Taken as a whole, the research poses a problem for those hoping that video games can provide a path to smarter, kinder young people. Action games are high among the best-sellers, but they involve a lot more fighting and killing than caring and sharing.

This does not put those in the field off. Bavelier, for example, recently received a US National Science Foundation grant to create, in collaboration with educational games company E-line Media, an action game for 8-to-12 year olds that improves their ability to rapidly estimate numbers – a skill that correlates with improved mathematics performance.

Meanwhile Richard Davidson, a neuroscientist at the University of Wisconsin-Madison, is leading a project to develop two games to help 11-to-14 year olds develop greater empathy, co-operation, mental focus, and self control. In Tenacity players progress through the game by keeping track of their own breathing, which helps children develop mindfulness.

In Crystals of Kaydor, players must understand the emotions of aliens and respond helpfully to win. The games are being tested in randomised trials that began in May.

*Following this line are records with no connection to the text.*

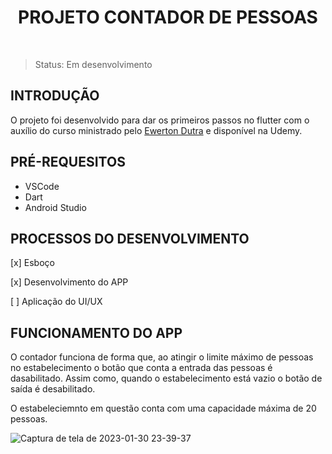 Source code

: <h1 align='center'> PROJETO CONTADOR DE PESSOAS </h1>

<br>

> Status: Em desenvolvimento

## INTRODUÇÃO

O projeto foi desenvolvido para dar os primeiros passos no flutter com o auxílio do curso ministrado pelo <a href='https://github.com/EwertonDutra'>Ewerton Dutra</a> e disponível na Udemy.

## PRÉ-REQUESITOS

- VSCode
- Dart
- Android Studio


## PROCESSOS DO DESENVOLVIMENTO

[x] Esboço

[x] Desenvolvimento do APP

[ ] Aplicação do UI/UX

## FUNCIONAMENTO DO APP

O contador funciona de forma que, ao atingir o limite máximo de pessoas no estabelecimento o botão que conta a entrada das pessoas é dasabilitado. Assim como, quando o estabelecimento está vazio o botão de saída é desabilitado.

O estabeleciemnto em questão conta com uma capacidade máxima de 20 pessoas.

![Captura de tela de 2023-01-30 23-39-37](https://user-images.githubusercontent.com/107438747/215649619-9dd01969-e99d-476e-ac53-e59e88c8cfc2.png)
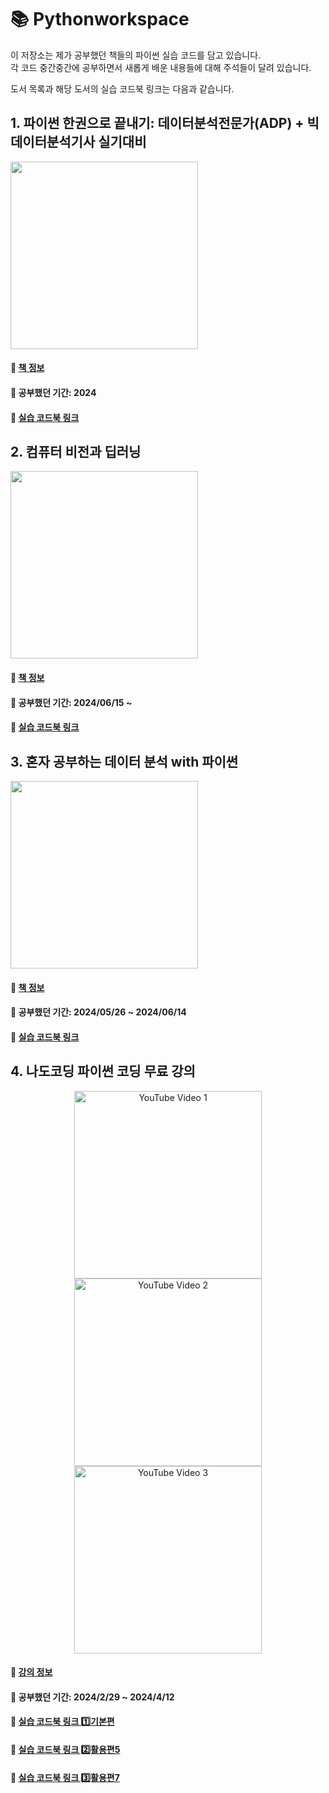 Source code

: # 📚 Pythonworkspace

이 저장소는 제가 공부했던 책들의 파이썬 실습 코드를 담고 있습니다.    
각 코드 중간중간에 공부하면서 새롭게 배운 내용들에 대해 주석들이 달려 있습니다.

도서 목록과 해당 도서의 실습 코드북 링크는 다음과 같습니다.

## 1. 파이썬 한권으로 끝내기: 데이터분석전문가(ADP) + 빅데이터분석기사 실기대비
<img src="https://contents.kyobobook.co.kr/sih/fit-in/458x0/pdt/9791138349185.jpg" height="300">   

#### 📘 [책 정보](https://product.kyobobook.co.kr/detail/S000201478040)
#### 📖 공부했던 기간: 2024
#### 🔗 [실습 코드북 링크](ADP_practice)


## 2. 컴퓨터 비전과 딥러닝
<img src="https://contents.kyobobook.co.kr/sih/fit-in/458x0/pdt/9791156645481.jpg" height="300">   

#### 📘 [책 정보](https://product.kyobobook.co.kr/detail/S000200616653)
#### 📖 공부했던 기간: 2024/06/15 ~
#### 🔗 [실습 코드북 링크](CV_DL)


## 3. 혼자 공부하는 데이터 분석 with 파이썬
<img src="https://contents.kyobobook.co.kr/sih/fit-in/458x0/pdt/9791169210287.jpg" height="300">   

#### 📘 [책 정보](https://product.kyobobook.co.kr/detail/S000200467471)
#### 📖 공부했던 기간: 2024/05/26 ~ 2024/06/14
#### 🔗 [실습 코드북 링크](Hongong/DA)


## 4. 나도코딩 파이썬 코딩 무료 강의
<p align="center">
  <img src="https://img.youtube.com/vi/kWiCuklohdY/hqdefault.jpg" alt="YouTube Video 1" width="300" />
  <img src="http://img.youtube.com/vi/PjhlUzp_cU0/hqdefault.jpg" alt="YouTube Video 2" width="300" /> 
  <img src="http://img.youtube.com/vi/TNcfJHajqJY/hqdefault.jpg" alt="YouTube Video 3" width="300" />
</p>

#### 📘 [강의 정보](https://www.youtube.com/watch?v=kWiCuklohdY&list=PLMsa_0kAjjrd8hYYCwbAuDsXZmHpqHvlV&index=1)
#### 📖 공부했던 기간: 2024/2/29 ~ 2024/4/12
#### 🔗 [실습 코드북 링크 1️⃣기본편](Nado_Coding/0_Basic)
#### 🔗 [실습 코드북 링크 2️⃣활용편5](Nado_Coding/5_Advanced)
#### 🔗 [실습 코드북 링크 3️⃣활용편7](Nado_Coding/7_Advanced)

Davidson is well aware that many previous efforts to develop games that are good for us have resulted in titles that players don’t want to play. But he knocks those failures up to academics who don’t have the required skills or resources to develop an irresistible game.

“We have had a team of 12, including some of the best game designers in the country, working on these games for a year,” he says. “I believe you can have fun and have beneficial effects at the same time.” Media entertainment businesses have also decided the industry would benefit from greater links with neuroscientists and psychologists, and that by collaborating with academics they could to bring beneficial and therapeutic games to market.

Ultimately, however, it will be down to consumers, or their parents, to decide whether they play the games scientists say are good for them. “Our brains are constantly being shaped by the actions we engage in and our environment, and most of that influence is unwitting,” says Davidson. “Playing games today is like being in a rudderless boat.

Gaming presents us with an opportunity to take greater control over the shaping of our own minds and brains. I think going forward most parents will want their children in boats with rudders.”